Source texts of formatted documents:
************

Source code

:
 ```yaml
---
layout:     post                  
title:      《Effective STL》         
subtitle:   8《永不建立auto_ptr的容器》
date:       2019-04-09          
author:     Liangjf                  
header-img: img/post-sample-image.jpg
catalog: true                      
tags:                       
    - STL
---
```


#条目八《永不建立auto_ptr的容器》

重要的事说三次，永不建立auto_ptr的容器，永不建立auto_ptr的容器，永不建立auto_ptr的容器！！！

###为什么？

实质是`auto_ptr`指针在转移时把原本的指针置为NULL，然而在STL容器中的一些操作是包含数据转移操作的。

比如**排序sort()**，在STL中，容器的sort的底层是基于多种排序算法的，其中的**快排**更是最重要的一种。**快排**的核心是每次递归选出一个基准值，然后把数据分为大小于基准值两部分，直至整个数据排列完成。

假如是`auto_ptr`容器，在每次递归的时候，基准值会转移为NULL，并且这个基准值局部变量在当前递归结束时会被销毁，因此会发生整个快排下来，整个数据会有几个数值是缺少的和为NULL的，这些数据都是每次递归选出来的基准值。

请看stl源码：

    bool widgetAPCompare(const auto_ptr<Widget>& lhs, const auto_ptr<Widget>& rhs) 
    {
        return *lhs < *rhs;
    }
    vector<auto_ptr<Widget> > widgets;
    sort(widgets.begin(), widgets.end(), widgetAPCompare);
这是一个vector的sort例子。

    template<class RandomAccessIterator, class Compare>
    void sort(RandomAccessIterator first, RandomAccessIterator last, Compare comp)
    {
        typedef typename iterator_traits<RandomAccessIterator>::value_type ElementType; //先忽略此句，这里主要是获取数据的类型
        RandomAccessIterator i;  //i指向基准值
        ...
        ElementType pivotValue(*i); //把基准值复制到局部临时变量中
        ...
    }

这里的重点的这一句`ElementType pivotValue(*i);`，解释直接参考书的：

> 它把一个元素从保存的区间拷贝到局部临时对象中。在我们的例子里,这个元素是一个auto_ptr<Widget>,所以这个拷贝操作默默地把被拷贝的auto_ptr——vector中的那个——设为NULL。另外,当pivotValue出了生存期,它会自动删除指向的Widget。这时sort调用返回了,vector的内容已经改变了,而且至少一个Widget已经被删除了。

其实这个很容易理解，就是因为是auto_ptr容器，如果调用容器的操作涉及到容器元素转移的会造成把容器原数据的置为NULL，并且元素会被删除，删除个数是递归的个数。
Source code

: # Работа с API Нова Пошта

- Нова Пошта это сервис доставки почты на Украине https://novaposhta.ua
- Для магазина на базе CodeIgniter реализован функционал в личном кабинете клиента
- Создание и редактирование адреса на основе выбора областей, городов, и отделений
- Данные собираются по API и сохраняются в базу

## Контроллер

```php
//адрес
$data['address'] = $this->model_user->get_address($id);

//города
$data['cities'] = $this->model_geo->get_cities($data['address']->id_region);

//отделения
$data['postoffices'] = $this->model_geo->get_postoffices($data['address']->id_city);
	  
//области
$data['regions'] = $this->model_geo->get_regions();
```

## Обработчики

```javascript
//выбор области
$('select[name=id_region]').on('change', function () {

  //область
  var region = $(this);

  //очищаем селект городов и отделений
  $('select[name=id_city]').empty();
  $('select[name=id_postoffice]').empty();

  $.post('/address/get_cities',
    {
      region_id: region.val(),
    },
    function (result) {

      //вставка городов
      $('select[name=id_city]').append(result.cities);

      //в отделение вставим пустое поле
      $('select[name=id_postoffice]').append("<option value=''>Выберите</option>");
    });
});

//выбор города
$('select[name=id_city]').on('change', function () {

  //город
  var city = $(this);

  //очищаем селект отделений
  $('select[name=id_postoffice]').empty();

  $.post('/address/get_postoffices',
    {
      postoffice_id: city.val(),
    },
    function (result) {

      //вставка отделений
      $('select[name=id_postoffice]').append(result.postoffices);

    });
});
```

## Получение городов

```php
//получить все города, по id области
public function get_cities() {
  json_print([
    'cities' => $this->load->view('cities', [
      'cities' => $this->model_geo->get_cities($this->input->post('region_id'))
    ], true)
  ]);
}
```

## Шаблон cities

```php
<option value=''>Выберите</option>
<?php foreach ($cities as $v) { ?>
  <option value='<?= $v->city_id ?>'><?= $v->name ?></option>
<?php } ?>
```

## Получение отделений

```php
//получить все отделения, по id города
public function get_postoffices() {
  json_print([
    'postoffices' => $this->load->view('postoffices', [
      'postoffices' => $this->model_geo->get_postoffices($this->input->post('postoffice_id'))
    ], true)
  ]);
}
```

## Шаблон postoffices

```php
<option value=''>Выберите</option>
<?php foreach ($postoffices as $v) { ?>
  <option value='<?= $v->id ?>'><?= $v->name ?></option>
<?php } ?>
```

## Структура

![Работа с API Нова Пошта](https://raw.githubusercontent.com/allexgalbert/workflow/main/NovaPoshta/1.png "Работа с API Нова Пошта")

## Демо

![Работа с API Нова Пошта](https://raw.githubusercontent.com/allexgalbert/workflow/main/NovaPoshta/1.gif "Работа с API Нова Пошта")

************

Task to complete: Extract the data exactly as given.

Output for this exercise:
Source code

:
 ```yaml
---
layout:     post                  
title:      《Effective STL》         
subtitle:   8《永不建立auto_ptr的容器》
date:       2019-04-09          
author:     Liangjf                  
header-img: img/post-sample-image.jpg
catalog: true                      
tags:                       
    - STL
---
```


#条目八《永不建立auto_ptr的容器》

重要的事说三次，永不建立auto_ptr的容器，永不建立auto_ptr的容器，永不建立auto_ptr的容器！！！

###为什么？

实质是`auto_ptr`指针在转移时把原本的指针置为NULL，然而在STL容器中的一些操作是包含数据转移操作的。

比如**排序sort()**，在STL中，容器的sort的底层是基于多种排序算法的，其中的**快排**更是最重要的一种。**快排**的核心是每次递归选出一个基准值，然后把数据分为大小于基准值两部分，直至整个数据排列完成。

假如是`auto_ptr`容器，在每次递归的时候，基准值会转移为NULL，并且这个基准值局部变量在当前递归结束时会被销毁，因此会发生整个快排下来，整个数据会有几个数值是缺少的和为NULL的，这些数据都是每次递归选出来的基准值。

请看stl源码：

    bool widgetAPCompare(const auto_ptr<Widget>& lhs, const auto_ptr<Widget>& rhs) 
    {
        return *lhs < *rhs;
    }
    vector<auto_ptr<Widget> > widgets;
    sort(widgets.begin(), widgets.end(), widgetAPCompare);
这是一个vector的sort例子。

    template<class RandomAccessIterator, class Compare>
    void sort(RandomAccessIterator first, RandomAccessIterator last, Compare comp)
    {
        typedef typename iterator_traits<RandomAccessIterator>::value_type ElementType; //先忽略此句，这里主要是获取数据的类型
        RandomAccessIterator i;  //i指向基准值
        ...
        ElementType pivotValue(*i); //把基准值复制到局部临时变量中
        ...
    }

这里的重点的这一句`ElementType pivotValue(*i);`，解释直接参考书的：

> 它把一个元素从保存的区间拷贝到局部临时对象中。在我们的例子里,这个元素是一个auto_ptr<Widget>,所以这个拷贝操作默默地把被拷贝的auto_ptr——vector中的那个——设为NULL。另外,当pivotValue出了生存期,它会自动删除指向的Widget。这时sort调用返回了,vector的内容已经改变了,而且至少一个Widget已经被删除了。

其实这个很容易理解，就是因为是auto_ptr容器，如果调用容器的操作涉及到容器元素转移的会造成把容器原数据的置为NULL，并且元素会被删除，删除个数是递归的个数。
Source code

: # Работа с API Нова Пошта

- Нова Пошта это сервис доставки почты на Украине https://novaposhta.ua
- Для магазина на базе CodeIgniter реализован функционал в личном кабинете клиента
- Создание и редактирование адреса на основе выбора областей, городов, и отделений
- Данные собираются по API и сохраняются в базу

## Контроллер

```php
//адрес
$data['address'] = $this->model_user->get_address($id);

//города
$data['cities'] = $this->model_geo->get_cities($data['address']->id_region);

//отделения
$data['postoffices'] = $this->model_geo->get_postoffices($data['address']->id_city);
	  
//области
$data['regions'] = $this->model_geo->get_regions();
```

## Обработчики

```javascript
//выбор области
$('select[name=id_region]').on('change', function () {

  //область
  var region = $(this);

  //очищаем селект городов и отделений
  $('select[name=id_city]').empty();
  $('select[name=id_postoffice]').empty();

  $.post('/address/get_cities',
    {
      region_id: region.val(),
    },
    function (result) {

      //вставка городов
      $('select[name=id_city]').append(result.cities);

      //в отделение вставим пустое поле
      $('select[name=id_postoffice]').append("<option value=''>Выберите</option>");
    });
});

//выбор города
$('select[name=id_city]').on('change', function () {

  //город
  var city = $(this);

  //очищаем селект отделений
  $('select[name=id_postoffice]').empty();

  $.post('/address/get_postoffices',
    {
      postoffice_id: city.val(),
    },
    function (result) {

      //вставка отделений
      $('select[name=id_postoffice]').append(result.postoffices);

    });
});
```

## Получение городов

```php
//получить все города, по id области
public function get_cities() {
  json_print([
    'cities' => $this->load->view('cities', [
      'cities' => $this->model_geo->get_cities($this->input->post('region_id'))
    ], true)
  ]);
}
```

## Шаблон cities

```php
<option value=''>Выберите</option>
<?php foreach ($cities as $v) { ?>
  <option value='<?= $v->city_id ?>'><?= $v->name ?></option>
<?php } ?>
```

## Получение отделений

```php
//получить все отделения, по id города
public function get_postoffices() {
  json_print([
    'postoffices' => $this->load->view('postoffices', [
      'postoffices' => $this->model_geo->get_postoffices($this->input->post('postoffice_id'))
    ], true)
  ]);
}
```

## Шаблон postoffices

```php
<option value=''>Выберите</option>
<?php foreach ($postoffices as $v) { ?>
  <option value='<?= $v->id ?>'><?= $v->name ?></option>
<?php } ?>
```

## Структура

![Работа с API Нова Пошта](https://raw.githubusercontent.com/allexgalbert/workflow/main/NovaPoshta/1.png "Работа с API Нова Пошта")

## Демо

![Работа с API Нова Пошта](https://raw.githubusercontent.com/allexgalbert/workflow/main/NovaPoshta/1.gif "Работа с API Нова Пошта")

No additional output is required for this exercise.